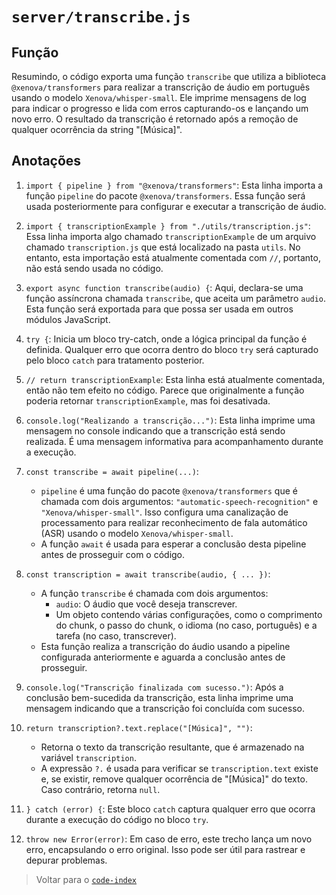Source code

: # `server/transcribe.js`

## Função

Resumindo, o código exporta uma função `transcribe` que utiliza a biblioteca `@xenova/transformers` para realizar a transcrição de áudio em português usando o modelo `Xenova/whisper-small`. Ele imprime mensagens de log para indicar o progresso e lida com erros capturando-os e lançando um novo erro. O resultado da transcrição é retornado após a remoção de qualquer ocorrência da string "[Música]".

## Anotações

1. `import { pipeline } from "@xenova/transformers"`: Esta linha importa a função `pipeline` do pacote `@xenova/transformers`. Essa função será usada posteriormente para configurar e executar a transcrição de áudio.

2. `import { transcriptionExample } from "./utils/transcription.js"`: Essa linha importa algo chamado `transcriptionExample` de um arquivo chamado `transcription.js` que está localizado na pasta `utils`. No entanto, esta importação está atualmente comentada com `//`, portanto, não está sendo usada no código.

3. `export async function transcribe(audio) {`: Aqui, declara-se uma função assíncrona chamada `transcribe`, que aceita um parâmetro `audio`. Esta função será exportada para que possa ser usada em outros módulos JavaScript.

4. `try {`: Inicia um bloco try-catch, onde a lógica principal da função é definida. Qualquer erro que ocorra dentro do bloco `try` será capturado pelo bloco `catch` para tratamento posterior.

5. `// return transcriptionExample`: Esta linha está atualmente comentada, então não tem efeito no código. Parece que originalmente a função poderia retornar `transcriptionExample`, mas foi desativada.

6. `console.log("Realizando a transcrição...")`: Esta linha imprime uma mensagem no console indicando que a transcrição está sendo realizada. É uma mensagem informativa para acompanhamento durante a execução.

7. `const transcribe = await pipeline(...)`:
   - `pipeline` é uma função do pacote `@xenova/transformers` que é chamada com dois argumentos: `"automatic-speech-recognition"` e `"Xenova/whisper-small"`. Isso configura uma canalização de processamento para realizar reconhecimento de fala automático (ASR) usando o modelo `Xenova/whisper-small`.
   - A função `await` é usada para esperar a conclusão desta pipeline antes de prosseguir com o código.

8. `const transcription = await transcribe(audio, { ... })`:
   - A função `transcribe` é chamada com dois argumentos:
     - `audio`: O áudio que você deseja transcrever.
     - Um objeto contendo várias configurações, como o comprimento do chunk, o passo do chunk, o idioma (no caso, português) e a tarefa (no caso, transcrever).
   - Esta função realiza a transcrição do áudio usando a pipeline configurada anteriormente e aguarda a conclusão antes de prosseguir.

9. `console.log("Transcrição finalizada com sucesso.")`: Após a conclusão bem-sucedida da transcrição, esta linha imprime uma mensagem indicando que a transcrição foi concluída com sucesso.

10. `return transcription?.text.replace("[Música]", "")`:
    - Retorna o texto da transcrição resultante, que é armazenado na variável `transcription`.
    - A expressão `?.` é usada para verificar se `transcription.text` existe e, se existir, remove qualquer ocorrência de "[Música]" do texto. Caso contrário, retorna `null`.

11. `} catch (error) {`: Este bloco `catch` captura qualquer erro que ocorra durante a execução do código no bloco `try`.

12. `throw new Error(error)`: Em caso de erro, este trecho lança um novo erro, encapsulando o erro original. Isso pode ser útil para rastrear e depurar problemas.

> Voltar para o [`code-index`](../../code-index.md)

● **Exercise prompt**: All lines above from the one holding "Resumindo, o código" to the one holding "transcribe = await", inclusive, are to be copied exactly; no other line is wanted.

● **Task answer**:
Resumindo, o código exporta uma função `transcribe` que utiliza a biblioteca `@xenova/transformers` para realizar a transcrição de áudio em português usando o modelo `Xenova/whisper-small`. Ele imprime mensagens de log para indicar o progresso e lida com erros capturando-os e lançando um novo erro. O resultado da transcrição é retornado após a remoção de qualquer ocorrência da string "[Música]".

## Anotações

1. `import { pipeline } from "@xenova/transformers"`: Esta linha importa a função `pipeline` do pacote `@xenova/transformers`. Essa função será usada posteriormente para configurar e executar a transcrição de áudio.

2. `import { transcriptionExample } from "./utils/transcription.js"`: Essa linha importa algo chamado `transcriptionExample` de um arquivo chamado `transcription.js` que está localizado na pasta `utils`. No entanto, esta importação está atualmente comentada com `//`, portanto, não está sendo usada no código.

3. `export async function transcribe(audio) {`: Aqui, declara-se uma função assíncrona chamada `transcribe`, que aceita um parâmetro `audio`. Esta função será exportada para que possa ser usada em outros módulos JavaScript.

4. `try {`: Inicia um bloco try-catch, onde a lógica principal da função é definida. Qualquer erro que ocorra dentro do bloco `try` será capturado pelo bloco `catch` para tratamento posterior.

5. `// return transcriptionExample`: Esta linha está atualmente comentada, então não tem efeito no código. Parece que originalmente a função poderia retornar `transcriptionExample`, mas foi desativada.

6. `console.log("Realizando a transcrição...")`: Esta linha imprime uma mensagem no console indicando que a transcrição está sendo realizada. É uma mensagem informativa para acompanhamento durante a execução.

7. `const transcribe = await pipeline(...)`:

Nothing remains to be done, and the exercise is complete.